[WHAT IS BEING ASKED] Write out every line below that includes the word "label".

Pictures paired with source code:
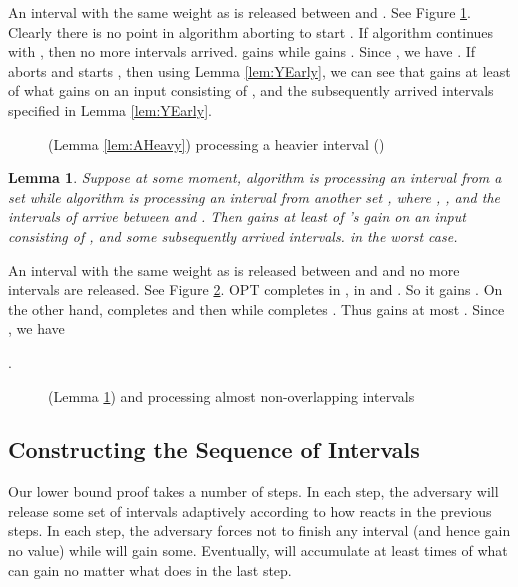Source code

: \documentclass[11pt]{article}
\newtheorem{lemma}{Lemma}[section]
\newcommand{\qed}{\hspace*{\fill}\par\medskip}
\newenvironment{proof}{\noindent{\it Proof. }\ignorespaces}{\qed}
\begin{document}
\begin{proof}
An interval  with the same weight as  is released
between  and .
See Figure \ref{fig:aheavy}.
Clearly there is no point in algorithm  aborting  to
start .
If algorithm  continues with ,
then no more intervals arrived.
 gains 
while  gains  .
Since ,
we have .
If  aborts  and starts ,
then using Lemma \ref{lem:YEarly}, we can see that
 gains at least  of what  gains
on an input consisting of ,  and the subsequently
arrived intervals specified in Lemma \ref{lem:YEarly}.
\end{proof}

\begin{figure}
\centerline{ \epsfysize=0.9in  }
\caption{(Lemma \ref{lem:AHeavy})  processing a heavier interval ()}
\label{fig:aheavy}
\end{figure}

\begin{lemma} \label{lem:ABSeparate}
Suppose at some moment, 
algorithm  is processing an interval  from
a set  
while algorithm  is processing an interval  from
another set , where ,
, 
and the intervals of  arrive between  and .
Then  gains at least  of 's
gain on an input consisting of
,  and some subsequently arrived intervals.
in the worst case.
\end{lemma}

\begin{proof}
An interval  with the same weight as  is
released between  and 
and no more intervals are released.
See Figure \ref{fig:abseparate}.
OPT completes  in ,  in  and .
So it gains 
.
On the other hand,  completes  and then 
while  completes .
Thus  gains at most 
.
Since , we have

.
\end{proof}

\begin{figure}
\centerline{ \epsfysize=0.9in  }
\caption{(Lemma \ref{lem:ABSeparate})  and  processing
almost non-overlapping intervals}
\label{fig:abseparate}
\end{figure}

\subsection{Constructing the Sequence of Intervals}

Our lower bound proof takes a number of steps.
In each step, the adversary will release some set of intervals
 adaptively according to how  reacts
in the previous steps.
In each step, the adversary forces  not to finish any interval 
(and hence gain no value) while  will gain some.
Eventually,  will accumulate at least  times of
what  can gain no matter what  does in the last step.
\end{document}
* * *
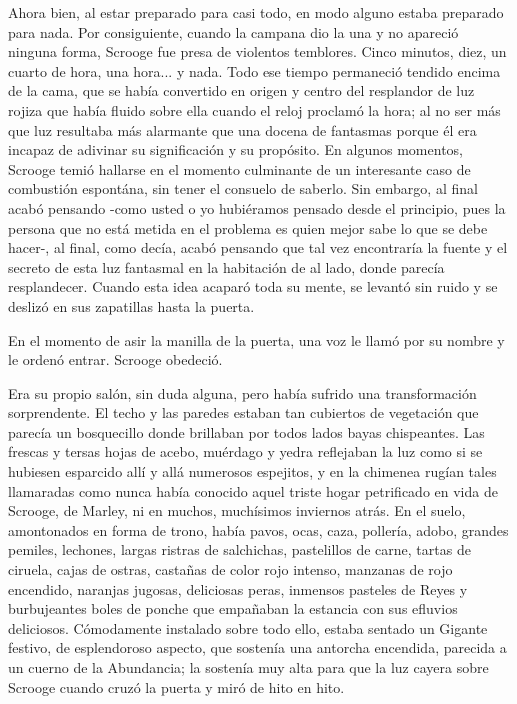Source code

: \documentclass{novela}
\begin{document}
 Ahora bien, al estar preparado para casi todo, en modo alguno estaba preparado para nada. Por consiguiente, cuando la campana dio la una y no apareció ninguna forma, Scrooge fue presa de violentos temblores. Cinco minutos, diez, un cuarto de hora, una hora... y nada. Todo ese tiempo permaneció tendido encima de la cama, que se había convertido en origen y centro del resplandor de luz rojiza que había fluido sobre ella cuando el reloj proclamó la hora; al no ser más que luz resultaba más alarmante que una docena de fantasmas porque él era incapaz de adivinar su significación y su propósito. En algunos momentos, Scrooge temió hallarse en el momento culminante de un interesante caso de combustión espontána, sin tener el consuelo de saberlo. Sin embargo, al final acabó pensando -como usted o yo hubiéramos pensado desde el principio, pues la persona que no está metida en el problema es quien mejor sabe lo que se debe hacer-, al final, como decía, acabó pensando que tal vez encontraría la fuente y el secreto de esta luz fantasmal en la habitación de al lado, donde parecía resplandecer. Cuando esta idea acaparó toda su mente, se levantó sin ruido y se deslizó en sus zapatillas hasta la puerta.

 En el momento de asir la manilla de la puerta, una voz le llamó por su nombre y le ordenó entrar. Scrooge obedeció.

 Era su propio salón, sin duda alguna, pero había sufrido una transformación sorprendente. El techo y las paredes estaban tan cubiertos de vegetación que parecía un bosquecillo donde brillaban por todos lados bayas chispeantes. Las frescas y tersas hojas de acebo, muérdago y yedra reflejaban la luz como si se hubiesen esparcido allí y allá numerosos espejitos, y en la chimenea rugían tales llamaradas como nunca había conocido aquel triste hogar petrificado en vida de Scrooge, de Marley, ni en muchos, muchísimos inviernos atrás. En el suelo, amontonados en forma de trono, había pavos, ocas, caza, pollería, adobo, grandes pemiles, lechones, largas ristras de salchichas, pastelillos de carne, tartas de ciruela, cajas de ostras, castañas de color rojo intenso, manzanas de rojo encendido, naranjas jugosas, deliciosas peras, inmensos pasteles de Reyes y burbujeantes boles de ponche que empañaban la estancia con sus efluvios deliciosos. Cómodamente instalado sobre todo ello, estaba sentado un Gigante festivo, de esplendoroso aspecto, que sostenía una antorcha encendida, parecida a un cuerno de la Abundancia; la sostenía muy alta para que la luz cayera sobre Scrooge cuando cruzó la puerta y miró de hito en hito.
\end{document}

[ANSWER FOR THE TASK]
\label{fig:aheavy}
\begin{lemma} \label{lem:ABSeparate}
\label{fig:abseparate}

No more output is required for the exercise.